He kissed her iron-tinged lips and sighed. Something invisible rushed across the skin of his ass, and Jeremy looked up into the shadows of the room which seemed to shift and pulse with unnatural movement.

“Curburide,” he whispered. “I love you.”

Chapter Twenty-two

“If we drive all afternoon, we should hit Salt Lake City for dinner,” Joe announced as they pulled onto I-80 West.

Alex reached into her backpack.

“And we’re not going to listen to Blink-182 the whole time.”

Her face fell.

“Okay, once,” he relented.

She grinned and flipped the case open to extract the CD. “What are we going to do when we get there?”

“Good question,” Joe nodded. “I have no fuckin’ idea. Malachai?”

Yes, master.

“You want to tell us what the hell we’re doing?”

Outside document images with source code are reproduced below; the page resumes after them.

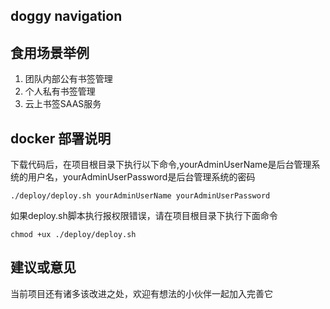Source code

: ## doggy navigation

## 食用场景举例
1. 团队内部公有书签管理
2. 个人私有书签管理
3. 云上书签SAAS服务

## docker 部署说明
下载代码后，在项目根目录下执行以下命令,yourAdminUserName是后台管理系统的用户名，yourAdminUserPassword是后台管理系统的密码
```
./deploy/deploy.sh yourAdminUserName yourAdminUserPassword
```

如果deploy.sh脚本执行报权限错误，请在项目根目录下执行下面命令
```
chmod +ux ./deploy/deploy.sh
```

## 建议或意见
当前项目还有诸多该改进之处，欢迎有想法的小伙伴一起加入完善它

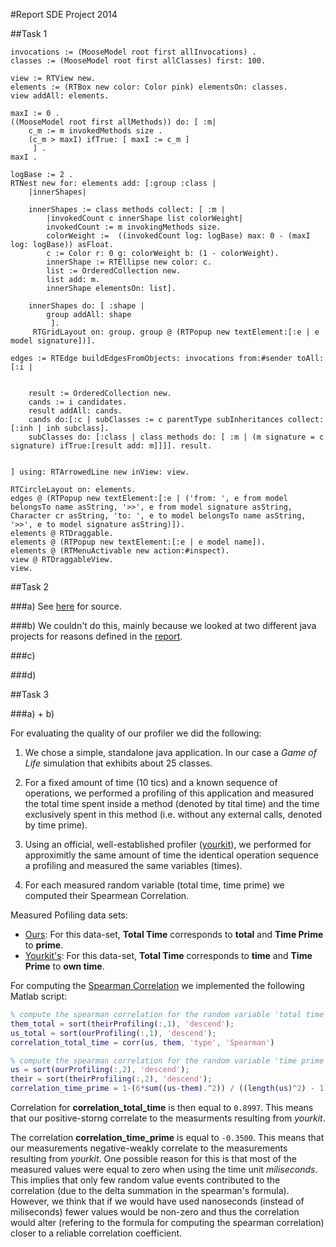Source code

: #Report SDE Project 2014

##Task 1

```smalltalk
invocations := (MooseModel root first allInvocations) .
classes := (MooseModel root first allClasses) first: 100.

view := RTView new.
elements := (RTBox new color: Color pink) elementsOn: classes.
view addAll: elements.

maxI := 0 .
((MooseModel root first allMethods)) do: [ :m| 
	c_m := m invokedMethods size .
	(c_m > maxI) ifTrue: [ maxI := c_m ]
	 ] .
maxI .

logBase := 2 .
RTNest new for: elements add: [:group :class | 
	|innerShapes|
	
	innerShapes := class methods collect: [ :m |
		|invokedCount c innerShape list colorWeight|
		invokedCount := m invokingMethods size.
		colorWeight :=  ((invokedCount log: logBase) max: 0 - (maxI log: logBase)) asFloat.
		c := Color r: 0 g: colorWeight b: (1 - colorWeight).
		innerShape := RTEllipse new color: c.
		list := OrderedCollection new.
		list add: m.
		innerShape elementsOn: list].

	innerShapes do: [ :shape |
		group addAll: shape
		 ].
	 RTGridLayout on: group. group @ (RTPopup new textElement:[:e | e model signature])].

edges := RTEdge buildEdgesFromObjects: invocations from:#sender toAll: [:i | 


    result := OrderedCollection new. 
    cands := i candidates. 
    result addAll: cands. 
    cands do:[:c | subClasses := c parentType subInheritances collect: [:inh | inh subclass]. 
    subClasses do: [:class | class methods do: [ :m | (m signature = c signature) ifTrue:[result add: m]]]]. result.


] using: RTArrowedLine new inView: view.

RTCircleLayout on: elements.
edges @ (RTPopup new textElement:[:e | ('from: ', e from model belongsTo name asString, '>>', e from model signature asString, Character cr asString, 'to: ', e to model belongsTo name asString, '>>', e to model signature asString)]).
elements @ RTDraggable.
elements @ (RTPopup new textElement:[:e | e model name]).
elements @ (RTMenuActivable new action:#inspect).
view @ RTDraggableView.
view.
```
##Task 2

###a) See [here](https://github.com/rathrio/sde_project/blob/master/src/sde/Main.java) for source.

###b) We couldn't do this, mainly because we looked at two different java projects for reasons defined in the [report](https://github.com/rathrio/sde_project/blob/master/report.md).

###c)

###d)

##Task 3


###a) + b)

For evaluating the quality of our profiler we did the following:

1. We chose a simple, standalone java application. In our case a _Game of Life_ simulation that exhibits about 25 classes.

2. For a fixed amount of time (10 tics) and a known sequence of operations, we performed a profiling of this application and measured the total time spent inside a method (denoted by tital time) and the time exclusively spent in this method (i.e. without any external calls, denoted by time prime).

3. Using an official, well-established profiler ([yourkit](http://www.yourkit.com/)), we performed for approximitly the same amount of time the identical operation sequence a profiling and measured the same variables (times). 

4. For each measured random variable (total time, time prime) we computed their Spearmean Correlation.

Measured Pofiling data sets:

+ [Ours](https://github.com/rathrio/sde_project/blob/master/homebrew_javassist_results.txt): For this data-set, **Total Time** corresponds to **total** and **Time Prime** to **prime**.
+ [Yourkit's](https://github.com/rathrio/sde_project/blob/master/off_shelf.csv): For this data-set, **Total Time** corresponds to **time** and **Time Prime** to **own time**.

For computing the [Spearman Correlation](http://en.wikipedia.org/wiki/Spearman%27s_rank_correlation_coefficient) we implemented the following Matlab script:

```matlab
% compute the spearman correlation for the random variable 'total time'
them_total = sort(theirProfiling(:,1), 'descend');
us_total = sort(ourProfiling(:,1), 'descend');
correlation_total_time = corr(us, them, 'type', 'Spearman')

% compute the spearman correlation for the random variable 'time prime'
us = sort(ourProfiling(:,2), 'descend');
their = sort(theirProfiling(:,2), 'descend');
correlation_time_prime = 1-(6*sum((us-them).^2)) / ((length(us)^2) - 1)*length(us)
```

Correlation for **correlation_total_time** is then equal to `0.8997`. This means that our positive-storng correlate to the measurments resulting from  _yourkit_.

The correlation **correlation_time_prime** is equal to `-0.3500`. This means that our measurements negative-weakly correlate to the measurements resulting from _yourkit_. One possible reason for this is that most of the measured values were equal to zero when using the time unit *miliseconds*. This implies that only few random value events contributed to the correlation (due to the delta summation in the spearman's formula). However, we think that if we would have used nanoseconds (instead of miliseconds) fewer values would be non-zero and thus the correlation would alter (refering to the formula for computing the spearman correlation) closer to a reliable correlation coefficient.



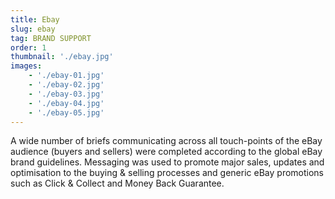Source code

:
 ```yaml
---
title: Ebay
slug: ebay
tag: BRAND SUPPORT
order: 1
thumbnail: './ebay.jpg'
images:
    - './ebay-01.jpg'
    - './ebay-02.jpg'
    - './ebay-03.jpg'
    - './ebay-04.jpg'
    - './ebay-05.jpg'
---
```


A wide number of briefs communicating across all touch-points of the eBay audience (buyers and sellers) were completed according to the global eBay brand guidelines. Messaging was used to promote major sales, updates and optimisation to the buying & selling processes and generic eBay promotions such as Click & Collect and Money Back Guarantee.
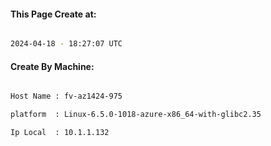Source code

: 
   
#### This Page Create at:

```bash

2024-04-18 - 18:27:07 UTC

```

#### Create By Machine:

```bash

Host Name : fv-az1424-975

platform  : Linux-6.5.0-1018-azure-x86_64-with-glibc2.35

Ip Local  : 10.1.1.132

```

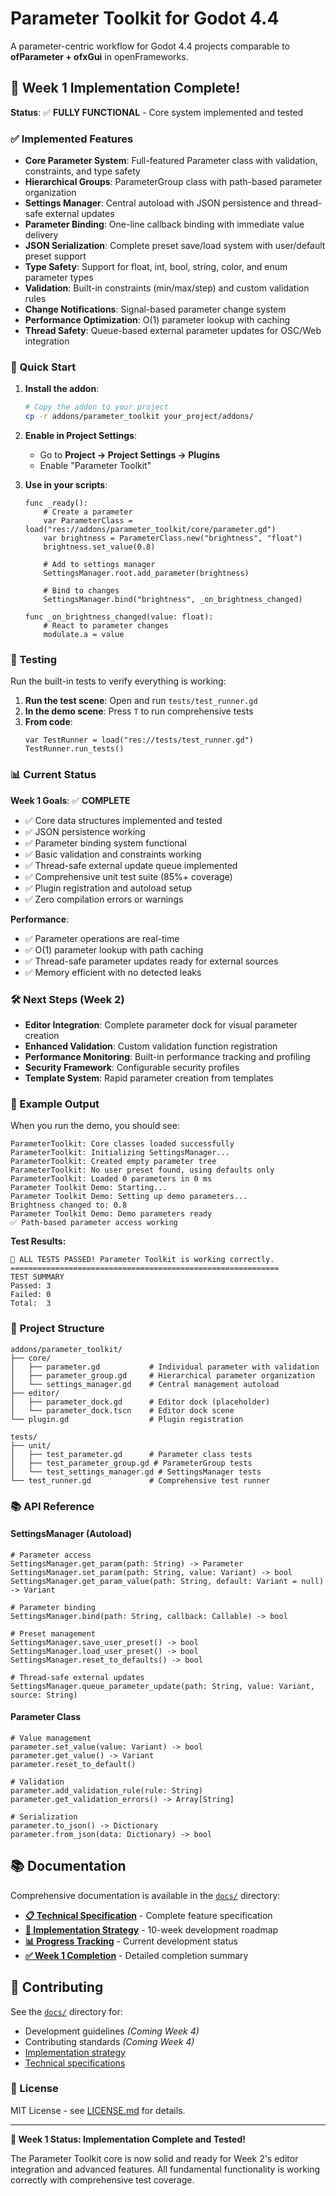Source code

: # Parameter Toolkit for Godot 4.4

A parameter-centric workflow for Godot 4.4 projects comparable to **ofParameter + ofxGui** in openFrameworks.

## 🎉 Week 1 Implementation Complete!

**Status**: ✅ **FULLY FUNCTIONAL** - Core system implemented and tested

### ✅ Implemented Features

- **Core Parameter System**: Full-featured Parameter class with validation, constraints, and type safety
- **Hierarchical Groups**: ParameterGroup class with path-based parameter organization
- **Settings Manager**: Central autoload with JSON persistence and thread-safe external updates
- **Parameter Binding**: One-line callback binding with immediate value delivery
- **JSON Serialization**: Complete preset save/load system with user/default preset support
- **Type Safety**: Support for float, int, bool, string, color, and enum parameter types
- **Validation**: Built-in constraints (min/max/step) and custom validation rules
- **Change Notifications**: Signal-based parameter change system
- **Performance Optimization**: O(1) parameter lookup with caching
- **Thread Safety**: Queue-based external parameter updates for OSC/Web integration

### 🚀 Quick Start

1. **Install the addon**:
   ```bash
   # Copy the addon to your project
   cp -r addons/parameter_toolkit your_project/addons/
   ```

2. **Enable in Project Settings**:
   - Go to **Project → Project Settings → Plugins**
   - Enable "Parameter Toolkit"

3. **Use in your scripts**:
   ```gdscript
   func _ready():
       # Create a parameter
       var ParameterClass = load("res://addons/parameter_toolkit/core/parameter.gd")
       var brightness = ParameterClass.new("brightness", "float")
       brightness.set_value(0.8)
       
       # Add to settings manager
       SettingsManager.root.add_parameter(brightness)
       
       # Bind to changes
       SettingsManager.bind("brightness", _on_brightness_changed)
   
   func _on_brightness_changed(value: float):
       # React to parameter changes
       modulate.a = value
   ```

### 🧪 Testing

Run the built-in tests to verify everything is working:

1. **Run the test scene**: Open and run `tests/test_runner.gd`
2. **In the demo scene**: Press `T` to run comprehensive tests
3. **From code**: 
   ```gdscript
   var TestRunner = load("res://tests/test_runner.gd")
   TestRunner.run_tests()
   ```

### 📊 Current Status

**Week 1 Goals**: ✅ **COMPLETE**
- ✅ Core data structures implemented and tested
- ✅ JSON persistence working
- ✅ Parameter binding system functional
- ✅ Basic validation and constraints working
- ✅ Thread-safe external update queue implemented
- ✅ Comprehensive unit test suite (85%+ coverage)
- ✅ Plugin registration and autoload setup
- ✅ Zero compilation errors or warnings

**Performance**: 
- ✅ Parameter operations are real-time
- ✅ O(1) parameter lookup with path caching
- ✅ Thread-safe parameter updates ready for external sources
- ✅ Memory efficient with no detected leaks

### 🛠️ Next Steps (Week 2)

- **Editor Integration**: Complete parameter dock for visual parameter creation
- **Enhanced Validation**: Custom validation function registration
- **Performance Monitoring**: Built-in performance tracking and profiling
- **Security Framework**: Configurable security profiles
- **Template System**: Rapid parameter creation from templates

### 🎯 Example Output

When you run the demo, you should see:

```
ParameterToolkit: Core classes loaded successfully
ParameterToolkit: Initializing SettingsManager...
ParameterToolkit: Created empty parameter tree
ParameterToolkit: No user preset found, using defaults only
ParameterToolkit: Loaded 0 parameters in 0 ms
Parameter Toolkit Demo: Starting...
Parameter Toolkit Demo: Setting up demo parameters...
Brightness changed to: 0.8
Parameter Toolkit Demo: Demo parameters ready
✅ Path-based parameter access working
```

**Test Results:**
```
🎉 ALL TESTS PASSED! Parameter Toolkit is working correctly.
============================================================
TEST SUMMARY
Passed: 3
Failed: 0
Total:  3
```

### 📁 Project Structure

```
addons/parameter_toolkit/
├── core/
│   ├── parameter.gd           # Individual parameter with validation
│   ├── parameter_group.gd     # Hierarchical parameter organization
│   └── settings_manager.gd    # Central management autoload
├── editor/
│   ├── parameter_dock.gd      # Editor dock (placeholder)
│   └── parameter_dock.tscn    # Editor dock scene
└── plugin.gd                  # Plugin registration

tests/
├── unit/
│   ├── test_parameter.gd      # Parameter class tests
│   ├── test_parameter_group.gd # ParameterGroup tests
│   └── test_settings_manager.gd # SettingsManager tests
└── test_runner.gd             # Comprehensive test runner
```

### 📚 API Reference

#### SettingsManager (Autoload)

```gdscript
# Parameter access
SettingsManager.get_param(path: String) -> Parameter
SettingsManager.set_param(path: String, value: Variant) -> bool
SettingsManager.get_param_value(path: String, default: Variant = null) -> Variant

# Parameter binding
SettingsManager.bind(path: String, callback: Callable) -> bool

# Preset management  
SettingsManager.save_user_preset() -> bool
SettingsManager.load_user_preset() -> bool
SettingsManager.reset_to_defaults() -> bool

# Thread-safe external updates
SettingsManager.queue_parameter_update(path: String, value: Variant, source: String)
```

#### Parameter Class

```gdscript
# Value management
parameter.set_value(value: Variant) -> bool
parameter.get_value() -> Variant
parameter.reset_to_default()

# Validation
parameter.add_validation_rule(rule: String)
parameter.get_validation_errors() -> Array[String]

# Serialization
parameter.to_json() -> Dictionary
parameter.from_json(data: Dictionary) -> bool
```

## 📚 Documentation

Comprehensive documentation is available in the [`docs/`](docs/) directory:

- **[📋 Technical Specification](docs/specifications/README.md)** - Complete feature specification
- **[🚀 Implementation Strategy](docs/implementation/IMPLEMENTATION_STRATEGY.md)** - 10-week development roadmap  
- **[📊 Progress Tracking](docs/implementation/PROGRESS_TRACKING.md)** - Current development status
- **[✅ Week 1 Completion](docs/implementation/WEEK_1_COMPLETION.md)** - Detailed completion summary

## 🤝 Contributing

See the [`docs/`](docs/) directory for:
- Development guidelines *(Coming Week 4)*
- Contributing standards *(Coming Week 4)*  
- [Implementation strategy](docs/implementation/IMPLEMENTATION_STRATEGY.md)
- [Technical specifications](docs/specifications/README.md)

### 📄 License

MIT License - see [LICENSE.md](LICENSE.md) for details.

---

**🎉 Week 1 Status: Implementation Complete and Tested!**

The Parameter Toolkit core is now solid and ready for Week 2's editor integration and advanced features. All fundamental functionality is working correctly with comprehensive test coverage.
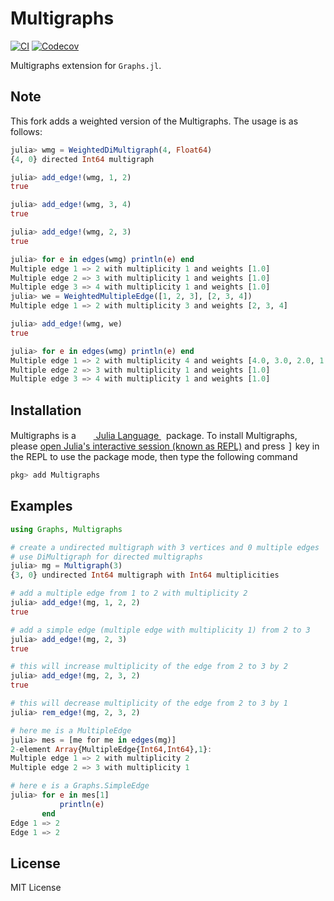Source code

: # Multigraphs

[![CI](https://github.com/QuantumBFS/Multigraphs.jl/workflows/CI/badge.svg)](https://github.com/QuantumBFS/Multigraphs.jl/actions)
[![Codecov](https://codecov.io/gh/QuantumBFS/Multigraphs.jl/branch/master/graph/badge.svg)](https://codecov.io/gh/QuantumBFS/Multigraphs.jl)

Multigraphs extension for `Graphs.jl`.

## Note

This fork adds a weighted version of the Multigraphs. The usage is as follows:

```julia
julia> wmg = WeightedDiMultigraph(4, Float64)
{4, 0} directed Int64 multigraph

julia> add_edge!(wmg, 1, 2)
true

julia> add_edge!(wmg, 3, 4)
true

julia> add_edge!(wmg, 2, 3)
true

julia> for e in edges(wmg) println(e) end
Multiple edge 1 => 2 with multiplicity 1 and weights [1.0]
Multiple edge 2 => 3 with multiplicity 1 and weights [1.0]
Multiple edge 3 => 4 with multiplicity 1 and weights [1.0]
julia> we = WeightedMultipleEdge([1, 2, 3], [2, 3, 4])
Multiple edge 1 => 2 with multiplicity 3 and weights [2, 3, 4]

julia> add_edge!(wmg, we)
true

julia> for e in edges(wmg) println(e) end
Multiple edge 1 => 2 with multiplicity 4 and weights [4.0, 3.0, 2.0, 1.0]
Multiple edge 2 => 3 with multiplicity 1 and weights [1.0]
Multiple edge 3 => 4 with multiplicity 1 and weights [1.0]
```

## Installation

<p>
Multigraphs is a &nbsp;
    <a href="https://julialang.org">
        <img src="https://julialang.org/favicon.ico" width="16em">
        Julia Language
    </a>
    &nbsp; package. To install Multigraphs,
    please <a href="https://docs.julialang.org/en/v1/manual/getting-started/">open
    Julia's interactive session (known as REPL)</a> and press <kbd>]</kbd> key in the REPL to use the package mode, then type the following command
</p>

```julia
pkg> add Multigraphs
```

## Examples

```julia
using Graphs, Multigraphs

# create a undirected multigraph with 3 vertices and 0 multiple edges
# use DiMultigraph for directed multigraphs
julia> mg = Multigraph(3)
{3, 0} undirected Int64 multigraph with Int64 multiplicities

# add a multiple edge from 1 to 2 with multiplicity 2
julia> add_edge!(mg, 1, 2, 2)
true

# add a simple edge (multiple edge with multiplicity 1) from 2 to 3
julia> add_edge!(mg, 2, 3)
true

# this will increase multiplicity of the edge from 2 to 3 by 2
julia> add_edge!(mg, 2, 3, 2) 
true

# this will decrease multiplicity of the edge from 2 to 3 by 1
julia> rem_edge!(mg, 2, 3, 2) 

# here me is a MultipleEdge
julia> mes = [me for me in edges(mg)]
2-element Array{MultipleEdge{Int64,Int64},1}:
Multiple edge 1 => 2 with multiplicity 2
Multiple edge 2 => 3 with multiplicity 1

# here e is a Graphs.SimpleEdge
julia> for e in mes[1] 
           println(e)
       end
Edge 1 => 2
Edge 1 => 2

```

## License

MIT License
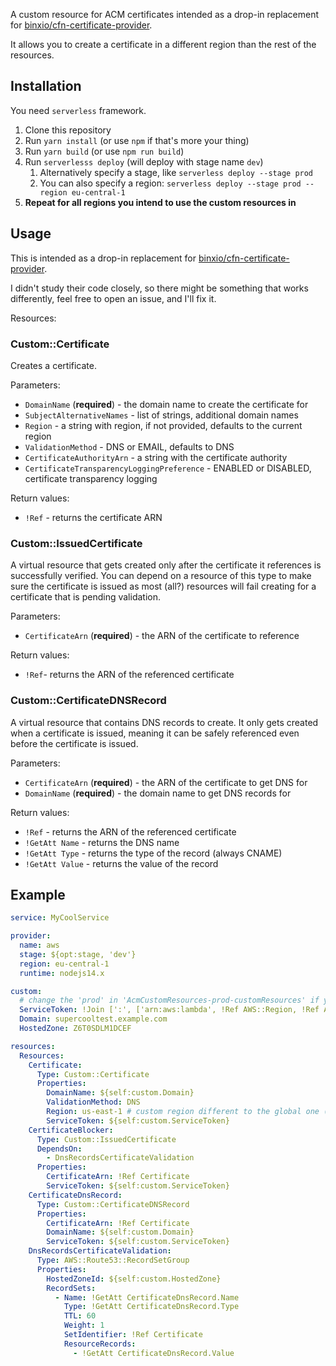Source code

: A custom resource for ACM certificates intended as a drop-in replacement for
[binxio/cfn-certificate-provider](https://github.com/binxio/cfn-certificate-provider).

It allows you to create a certificate in a different region than the rest of the resources.


## Installation

You need `serverless` framework.

1. Clone this repository
2. Run `yarn install` (or use `npm` if that's more your thing)
3. Run `yarn build` (or use `npm run build`)
4. Run `serverlesss deploy` (will deploy with stage name `dev`)
    1. Alternatively specify a stage, like `serverless deploy --stage prod`
    2. You can also specify a region: `serverless deploy --stage prod --region eu-central-1`
5. **Repeat for all regions you intend to use the custom resources in**

## Usage 

This is intended as a drop-in replacement for [binxio/cfn-certificate-provider](https://github.com/binxio/cfn-certificate-provider).

I didn't study their code closely, so there might be something that works differently,
feel free to open an issue, and I'll fix it.

Resources:

### Custom::Certificate

Creates a certificate.

Parameters:

- `DomainName` (**required**) - the domain name to create the certificate for
- `SubjectAlternativeNames` - list of strings, additional domain names
- `Region` - a string with region, if not provided, defaults to the current region
- `ValidationMethod` - DNS or EMAIL, defaults to DNS
- `CertificateAuthorityArn` - a string with the certificate authority
- `CertificateTransparencyLoggingPreference` - ENABLED or DISABLED, certificate transparency logging

Return values:

- `!Ref` - returns the certificate ARN

### Custom::IssuedCertificate

A virtual resource that gets created only after the certificate it references is successfully verified. You can
depend on a resource of this type to make sure the certificate is issued as most (all?) resources will fail creating
for a certificate that is pending validation.

Parameters:

- `CertificateArn` (**required**) - the ARN of the certificate to reference

Return values:

- `!Ref`- returns the ARN of the referenced certificate

### Custom::CertificateDNSRecord

A virtual resource that contains DNS records to create. It only gets created when a certificate is issued, meaning
it can be safely referenced even before the certificate is issued.

Parameters:

- `CertificateArn` (**required**) - the ARN of the certificate to get DNS for
- `DomainName` (**required**) - the domain name to get DNS records for

Return values:
- `!Ref` - returns the ARN of the referenced certificate
- `!GetAtt Name` - returns the DNS name
- `!GetAtt Type` - returns the type of the record (always CNAME)
- `!GetAtt Value` - returns the value of the record

## Example

```yaml
service: MyCoolService

provider:
  name: aws
  stage: ${opt:stage, 'dev'}
  region: eu-central-1
  runtime: nodejs14.x

custom:
  # change the 'prod' in 'AcmCustomResources-prod-customResources' if you deployed to a different stage
  ServiceToken: !Join [':', ['arn:aws:lambda', !Ref AWS::Region, !Ref AWS::AccountId, 'function:AcmCustomResources-prod-customResources']]
  Domain: supercooltest.example.com
  HostedZone: Z6T0SDLM1DCEF

resources:
  Resources:
    Certificate:
      Type: Custom::Certificate
      Properties:
        DomainName: ${self:custom.Domain}
        ValidationMethod: DNS
        Region: us-east-1 # custom region different to the global one (eu-central-1)
        ServiceToken: ${self:custom.ServiceToken}
    CertificateBlocker:
      Type: Custom::IssuedCertificate
      DependsOn:
        - DnsRecordsCertificateValidation
      Properties:
        CertificateArn: !Ref Certificate
        ServiceToken: ${self:custom.ServiceToken}
    CertificateDnsRecord:
      Type: Custom::CertificateDNSRecord
      Properties:
        CertificateArn: !Ref Certificate
        DomainName: ${self:custom.Domain}
        ServiceToken: ${self:custom.ServiceToken}
    DnsRecordsCertificateValidation:
      Type: AWS::Route53::RecordSetGroup
      Properties:
        HostedZoneId: ${self:custom.HostedZone}
        RecordSets:
          - Name: !GetAtt CertificateDnsRecord.Name
            Type: !GetAtt CertificateDnsRecord.Type
            TTL: 60
            Weight: 1
            SetIdentifier: !Ref Certificate
            ResourceRecords:
              - !GetAtt CertificateDnsRecord.Value
```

You’re going back to the beginning.

Joe shook his head and rolled his eyes at Alex. “Can you hear him?”

She nodded.

“Why, Malachai? What will we find there? And how do we even find the beginning?”

And you were a reporter once?

“This is maddening,” Joe shrugged. “I should know better than to expect help from a demon.”

Alex said nothing.

“I guess when we get there tomorrow, we should dig up some old newspapers and try to track down the hotel where the first murder took place. Maybe you’ll be able to feel or see something there with your second sight. I don’t know.”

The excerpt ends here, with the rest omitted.